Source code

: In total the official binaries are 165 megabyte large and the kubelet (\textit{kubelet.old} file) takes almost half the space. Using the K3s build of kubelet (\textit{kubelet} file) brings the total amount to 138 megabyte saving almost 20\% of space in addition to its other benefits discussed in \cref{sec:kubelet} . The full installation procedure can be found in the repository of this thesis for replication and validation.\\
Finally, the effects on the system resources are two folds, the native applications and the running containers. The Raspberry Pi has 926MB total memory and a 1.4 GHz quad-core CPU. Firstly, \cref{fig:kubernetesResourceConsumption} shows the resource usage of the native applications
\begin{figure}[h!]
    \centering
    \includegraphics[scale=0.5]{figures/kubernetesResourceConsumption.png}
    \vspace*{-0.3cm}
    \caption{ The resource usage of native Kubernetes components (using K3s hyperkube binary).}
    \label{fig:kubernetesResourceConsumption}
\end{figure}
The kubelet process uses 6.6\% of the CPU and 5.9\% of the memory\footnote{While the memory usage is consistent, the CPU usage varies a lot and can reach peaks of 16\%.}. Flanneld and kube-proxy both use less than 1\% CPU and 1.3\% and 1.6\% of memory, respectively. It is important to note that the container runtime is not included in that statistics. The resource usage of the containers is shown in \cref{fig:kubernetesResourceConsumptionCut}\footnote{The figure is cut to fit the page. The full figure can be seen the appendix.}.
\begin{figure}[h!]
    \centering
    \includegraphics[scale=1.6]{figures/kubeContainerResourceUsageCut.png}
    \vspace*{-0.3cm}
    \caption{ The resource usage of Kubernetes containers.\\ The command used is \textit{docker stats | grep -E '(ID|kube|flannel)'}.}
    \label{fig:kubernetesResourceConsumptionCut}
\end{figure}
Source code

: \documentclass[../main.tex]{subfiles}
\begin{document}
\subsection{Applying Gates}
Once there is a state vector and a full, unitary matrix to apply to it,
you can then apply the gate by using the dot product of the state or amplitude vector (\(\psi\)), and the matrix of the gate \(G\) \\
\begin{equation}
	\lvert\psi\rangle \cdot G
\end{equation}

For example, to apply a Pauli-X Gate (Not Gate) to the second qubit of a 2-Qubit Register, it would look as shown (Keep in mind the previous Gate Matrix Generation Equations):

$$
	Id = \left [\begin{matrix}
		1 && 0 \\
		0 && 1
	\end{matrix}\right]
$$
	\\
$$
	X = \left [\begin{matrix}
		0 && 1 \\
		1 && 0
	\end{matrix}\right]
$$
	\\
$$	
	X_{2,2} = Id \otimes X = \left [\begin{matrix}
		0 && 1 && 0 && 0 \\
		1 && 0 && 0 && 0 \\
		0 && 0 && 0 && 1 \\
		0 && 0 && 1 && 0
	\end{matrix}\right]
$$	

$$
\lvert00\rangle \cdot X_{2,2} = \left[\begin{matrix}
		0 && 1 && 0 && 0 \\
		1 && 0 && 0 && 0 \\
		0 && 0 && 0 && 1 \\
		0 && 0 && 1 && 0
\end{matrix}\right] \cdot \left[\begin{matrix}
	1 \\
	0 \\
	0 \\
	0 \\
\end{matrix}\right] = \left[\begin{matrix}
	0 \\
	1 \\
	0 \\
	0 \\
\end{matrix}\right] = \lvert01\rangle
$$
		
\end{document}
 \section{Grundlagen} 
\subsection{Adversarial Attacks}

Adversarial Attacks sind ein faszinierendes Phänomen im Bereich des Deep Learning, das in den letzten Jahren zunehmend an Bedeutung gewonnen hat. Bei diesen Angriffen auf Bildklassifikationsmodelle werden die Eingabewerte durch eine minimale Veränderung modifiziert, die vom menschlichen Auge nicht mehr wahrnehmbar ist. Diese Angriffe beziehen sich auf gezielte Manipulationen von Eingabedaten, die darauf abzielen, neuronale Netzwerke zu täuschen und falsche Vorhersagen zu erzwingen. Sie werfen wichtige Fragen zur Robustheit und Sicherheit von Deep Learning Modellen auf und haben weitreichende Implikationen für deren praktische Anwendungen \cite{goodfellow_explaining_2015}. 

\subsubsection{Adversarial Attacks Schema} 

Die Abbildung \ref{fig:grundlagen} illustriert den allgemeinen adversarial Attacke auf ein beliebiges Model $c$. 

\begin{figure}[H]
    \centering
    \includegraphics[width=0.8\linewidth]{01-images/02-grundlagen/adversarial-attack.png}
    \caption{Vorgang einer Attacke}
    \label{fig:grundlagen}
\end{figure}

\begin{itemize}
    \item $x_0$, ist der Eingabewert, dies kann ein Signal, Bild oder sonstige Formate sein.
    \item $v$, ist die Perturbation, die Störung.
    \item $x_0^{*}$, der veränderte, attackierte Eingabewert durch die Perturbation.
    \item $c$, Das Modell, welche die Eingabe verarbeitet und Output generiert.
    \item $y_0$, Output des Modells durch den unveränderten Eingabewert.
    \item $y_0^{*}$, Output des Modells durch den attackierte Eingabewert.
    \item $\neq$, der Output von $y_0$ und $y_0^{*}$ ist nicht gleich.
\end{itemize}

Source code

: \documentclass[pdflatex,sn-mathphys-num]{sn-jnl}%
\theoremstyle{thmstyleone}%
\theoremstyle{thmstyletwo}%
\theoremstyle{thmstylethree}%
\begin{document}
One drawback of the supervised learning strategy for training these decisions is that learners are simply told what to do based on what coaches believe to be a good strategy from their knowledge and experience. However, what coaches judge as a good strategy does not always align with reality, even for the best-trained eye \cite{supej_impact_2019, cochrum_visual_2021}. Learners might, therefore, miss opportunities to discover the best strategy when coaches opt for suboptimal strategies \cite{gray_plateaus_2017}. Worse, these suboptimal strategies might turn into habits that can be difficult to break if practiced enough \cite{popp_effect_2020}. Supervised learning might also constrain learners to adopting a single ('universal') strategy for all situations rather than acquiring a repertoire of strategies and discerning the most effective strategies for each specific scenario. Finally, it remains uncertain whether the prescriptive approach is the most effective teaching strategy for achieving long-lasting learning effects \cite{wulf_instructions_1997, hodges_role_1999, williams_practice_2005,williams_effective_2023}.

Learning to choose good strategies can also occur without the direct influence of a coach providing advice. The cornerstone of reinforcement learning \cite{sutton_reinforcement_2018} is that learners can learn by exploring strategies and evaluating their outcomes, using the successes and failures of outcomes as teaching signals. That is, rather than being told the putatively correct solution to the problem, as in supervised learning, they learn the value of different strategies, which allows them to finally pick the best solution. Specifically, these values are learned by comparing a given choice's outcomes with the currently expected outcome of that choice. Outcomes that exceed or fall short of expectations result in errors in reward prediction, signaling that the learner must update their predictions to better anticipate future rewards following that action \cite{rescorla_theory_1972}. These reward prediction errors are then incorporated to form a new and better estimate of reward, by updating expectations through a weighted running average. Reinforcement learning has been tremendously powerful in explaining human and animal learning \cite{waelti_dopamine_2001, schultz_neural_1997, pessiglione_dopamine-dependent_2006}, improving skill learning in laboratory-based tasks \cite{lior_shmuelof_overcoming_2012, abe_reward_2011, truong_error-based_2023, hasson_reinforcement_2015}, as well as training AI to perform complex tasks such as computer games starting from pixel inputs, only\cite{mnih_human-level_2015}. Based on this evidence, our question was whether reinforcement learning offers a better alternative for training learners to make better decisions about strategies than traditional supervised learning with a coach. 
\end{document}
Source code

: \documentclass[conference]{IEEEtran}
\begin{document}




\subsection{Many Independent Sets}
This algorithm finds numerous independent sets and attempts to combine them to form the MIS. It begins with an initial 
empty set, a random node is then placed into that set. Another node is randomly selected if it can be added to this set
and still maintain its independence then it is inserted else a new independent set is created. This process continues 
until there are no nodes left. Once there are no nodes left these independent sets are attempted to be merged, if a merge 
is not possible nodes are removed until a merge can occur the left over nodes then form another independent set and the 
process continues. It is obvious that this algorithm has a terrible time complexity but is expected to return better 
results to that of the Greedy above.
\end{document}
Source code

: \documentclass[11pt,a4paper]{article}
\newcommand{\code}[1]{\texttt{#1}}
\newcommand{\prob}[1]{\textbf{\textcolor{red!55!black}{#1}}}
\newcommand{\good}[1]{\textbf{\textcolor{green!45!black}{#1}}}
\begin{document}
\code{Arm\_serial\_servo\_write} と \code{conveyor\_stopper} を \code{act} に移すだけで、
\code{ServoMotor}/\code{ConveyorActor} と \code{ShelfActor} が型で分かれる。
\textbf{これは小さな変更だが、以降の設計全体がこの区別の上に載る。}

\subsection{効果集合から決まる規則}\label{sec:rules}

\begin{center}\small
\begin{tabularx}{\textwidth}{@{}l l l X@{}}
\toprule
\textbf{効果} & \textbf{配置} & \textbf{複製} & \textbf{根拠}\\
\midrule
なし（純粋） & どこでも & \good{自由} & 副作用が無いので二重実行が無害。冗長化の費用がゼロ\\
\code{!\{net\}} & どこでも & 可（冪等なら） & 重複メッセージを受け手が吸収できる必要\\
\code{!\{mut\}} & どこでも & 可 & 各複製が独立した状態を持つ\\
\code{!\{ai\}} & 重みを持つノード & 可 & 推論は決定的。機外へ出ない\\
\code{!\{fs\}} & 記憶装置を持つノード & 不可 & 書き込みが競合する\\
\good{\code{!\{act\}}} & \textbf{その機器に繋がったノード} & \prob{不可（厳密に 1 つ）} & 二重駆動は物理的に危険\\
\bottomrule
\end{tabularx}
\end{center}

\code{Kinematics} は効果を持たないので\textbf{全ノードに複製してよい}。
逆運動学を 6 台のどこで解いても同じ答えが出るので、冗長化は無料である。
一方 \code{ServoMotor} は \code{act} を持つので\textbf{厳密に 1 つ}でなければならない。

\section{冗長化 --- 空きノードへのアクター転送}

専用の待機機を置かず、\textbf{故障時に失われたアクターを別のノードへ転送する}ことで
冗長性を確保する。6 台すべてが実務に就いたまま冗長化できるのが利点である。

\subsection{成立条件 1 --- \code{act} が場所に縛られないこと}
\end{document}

+ + + + +

* _Task goal_
Whenever a line of the material holds the word "attackierte", copy it out.

* _Answer to this task_
    \item $x_0^{*}$, der veränderte, attackierte Eingabewert durch die Perturbation.
    \item $y_0^{*}$, Output des Modells durch den attackierte Eingabewert.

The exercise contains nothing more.